Поэтому подобное утверждение, имеющееся в приговоре, является ни чем иным, как сплошным недоразумением и в корне неверным. Кроме того заявляю, что в вопросе о вооруженной борьбе, как и в других вопросах, у меня с ЦК ПСР, а стало быть, и с моими товарищами по процессу никогда никаких расхождений не было, нет и теперь и во всем была полная солидарность. Прошу настоящее заявление присоединить к моему личному делу, имеющемуся в Верховном трибунале». Реакция Ф.Э.Дзержинского была молниеносной и весьма интересной. Уже 23 сентября 1922 г. он переправил заявление Г.Л.Горькова-Добролюбова помощнику прокурора РСФСР с коротким сопроводительным письмом, в котором отмечал: «…Прилагая при сем заявление осужденного члена ПСР Г.Л.Горькова-Добролюбова, считал бы полезным вопрос о мере наказания по отношению к нему повысить до 10 лет, созвав для этого новое заседание Верхтриба». С одной стороны, предельный цинизм и незаконность подобных действий в очередной раз подчеркивали политические цели и самого процесса и наказаний, с другой – они позволяют нам по-новому взглянуть на «рыцаря без страха и упрека» с «горячим сердцем, холодной головой и чистыми руками» и на его весьма упрощенное представление о праве и о принципах судопроизводства.

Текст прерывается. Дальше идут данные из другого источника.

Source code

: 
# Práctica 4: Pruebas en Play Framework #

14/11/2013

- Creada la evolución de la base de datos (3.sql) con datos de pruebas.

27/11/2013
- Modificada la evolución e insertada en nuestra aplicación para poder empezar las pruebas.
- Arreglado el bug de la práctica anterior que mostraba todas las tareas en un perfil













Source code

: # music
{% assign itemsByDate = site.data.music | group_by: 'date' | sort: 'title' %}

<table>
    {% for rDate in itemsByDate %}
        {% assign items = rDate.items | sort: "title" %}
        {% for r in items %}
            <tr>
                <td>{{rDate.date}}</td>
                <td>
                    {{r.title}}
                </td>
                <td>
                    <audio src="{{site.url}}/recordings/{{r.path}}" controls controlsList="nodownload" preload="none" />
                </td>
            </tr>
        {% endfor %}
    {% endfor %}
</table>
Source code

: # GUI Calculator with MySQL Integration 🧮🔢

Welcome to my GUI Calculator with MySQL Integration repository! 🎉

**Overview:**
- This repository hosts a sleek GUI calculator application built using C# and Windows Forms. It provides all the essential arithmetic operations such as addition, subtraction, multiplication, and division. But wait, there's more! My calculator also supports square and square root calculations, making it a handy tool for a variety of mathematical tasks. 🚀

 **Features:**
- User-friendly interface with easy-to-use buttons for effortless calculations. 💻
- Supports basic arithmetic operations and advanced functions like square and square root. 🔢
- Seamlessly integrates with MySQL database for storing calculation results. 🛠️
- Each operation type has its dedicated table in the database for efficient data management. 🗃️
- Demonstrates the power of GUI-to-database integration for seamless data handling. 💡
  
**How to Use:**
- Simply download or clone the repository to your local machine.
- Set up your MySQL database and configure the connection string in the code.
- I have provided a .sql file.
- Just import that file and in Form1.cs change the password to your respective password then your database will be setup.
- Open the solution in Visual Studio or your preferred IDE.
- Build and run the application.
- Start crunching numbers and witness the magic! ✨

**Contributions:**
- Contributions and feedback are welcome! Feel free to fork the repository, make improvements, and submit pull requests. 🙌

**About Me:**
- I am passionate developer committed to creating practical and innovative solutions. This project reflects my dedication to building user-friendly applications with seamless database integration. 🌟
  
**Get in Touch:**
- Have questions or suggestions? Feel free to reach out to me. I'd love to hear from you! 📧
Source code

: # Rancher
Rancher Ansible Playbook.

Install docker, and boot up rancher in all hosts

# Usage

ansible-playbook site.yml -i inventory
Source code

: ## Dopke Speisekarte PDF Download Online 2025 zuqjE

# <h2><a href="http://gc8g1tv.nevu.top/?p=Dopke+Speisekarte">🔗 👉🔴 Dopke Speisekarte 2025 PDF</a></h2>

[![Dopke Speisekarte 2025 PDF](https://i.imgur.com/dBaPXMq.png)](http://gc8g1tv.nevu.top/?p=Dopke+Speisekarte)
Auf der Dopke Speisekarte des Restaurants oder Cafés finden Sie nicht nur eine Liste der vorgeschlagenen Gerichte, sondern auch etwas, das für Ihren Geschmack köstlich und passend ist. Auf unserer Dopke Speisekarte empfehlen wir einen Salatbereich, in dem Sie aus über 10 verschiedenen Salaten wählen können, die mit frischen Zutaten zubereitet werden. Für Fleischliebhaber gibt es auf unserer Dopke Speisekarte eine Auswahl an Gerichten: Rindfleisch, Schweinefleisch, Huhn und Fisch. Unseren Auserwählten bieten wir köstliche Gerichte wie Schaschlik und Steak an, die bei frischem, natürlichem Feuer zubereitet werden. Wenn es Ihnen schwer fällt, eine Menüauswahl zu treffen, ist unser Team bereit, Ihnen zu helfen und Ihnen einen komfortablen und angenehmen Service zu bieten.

Впрочем, следует отметить, что ни прокуратура, ни Верхтриб на такое безумие не пошли, не желая ещё раз высечь себя на глазах у европейских социалистических и демократических кругов (а пожелание председателя ГПУ, в отличие от решения Политбюро, можно было и проигнорировать).

Таким образом, выбор у заключенных эсеров был на продолжении всех лет заключения, и это, конечно, заставляет по-иному смотреть на их готовность идти до конца, и прежде всего, до своего конца. Осужденные Верхтрибом 22 эсера продолжили свою борьбу с властями и в неволе, многочисленными протестами и голодовками отстаивая свои права политзаключенных.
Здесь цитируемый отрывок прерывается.